--- Materials provided Enclosed Below ---

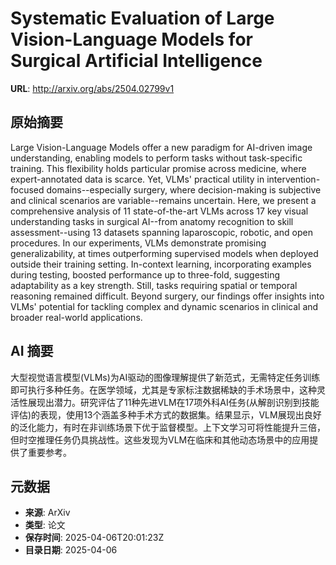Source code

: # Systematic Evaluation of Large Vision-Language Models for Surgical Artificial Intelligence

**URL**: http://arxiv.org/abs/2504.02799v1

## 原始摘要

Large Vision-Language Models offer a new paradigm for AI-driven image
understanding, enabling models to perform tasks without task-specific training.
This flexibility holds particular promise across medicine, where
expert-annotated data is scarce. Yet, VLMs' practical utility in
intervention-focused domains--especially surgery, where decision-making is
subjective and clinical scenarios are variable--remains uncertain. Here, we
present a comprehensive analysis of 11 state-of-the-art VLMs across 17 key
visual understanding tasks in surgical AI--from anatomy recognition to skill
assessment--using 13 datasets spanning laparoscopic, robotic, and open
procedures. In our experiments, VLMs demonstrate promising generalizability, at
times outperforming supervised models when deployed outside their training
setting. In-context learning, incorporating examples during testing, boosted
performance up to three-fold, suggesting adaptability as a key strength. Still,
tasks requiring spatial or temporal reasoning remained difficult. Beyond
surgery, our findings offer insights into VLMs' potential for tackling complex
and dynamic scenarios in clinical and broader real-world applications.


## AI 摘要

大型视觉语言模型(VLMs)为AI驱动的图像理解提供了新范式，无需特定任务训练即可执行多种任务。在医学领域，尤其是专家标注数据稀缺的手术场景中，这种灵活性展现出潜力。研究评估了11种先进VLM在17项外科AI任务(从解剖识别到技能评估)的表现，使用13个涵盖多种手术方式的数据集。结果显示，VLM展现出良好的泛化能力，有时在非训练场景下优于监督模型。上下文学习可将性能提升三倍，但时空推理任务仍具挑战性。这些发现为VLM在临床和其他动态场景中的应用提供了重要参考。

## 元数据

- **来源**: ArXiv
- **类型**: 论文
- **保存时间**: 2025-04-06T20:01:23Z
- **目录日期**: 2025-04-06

--- End of Enclosed Materials provided ---

Could you find each line in the entries that contains the string "Vision" and copy it?

: # Systematic Evaluation of Large Vision-Language Models for Surgical Artificial Intelligence
Large Vision-Language Models offer a new paradigm for AI-driven image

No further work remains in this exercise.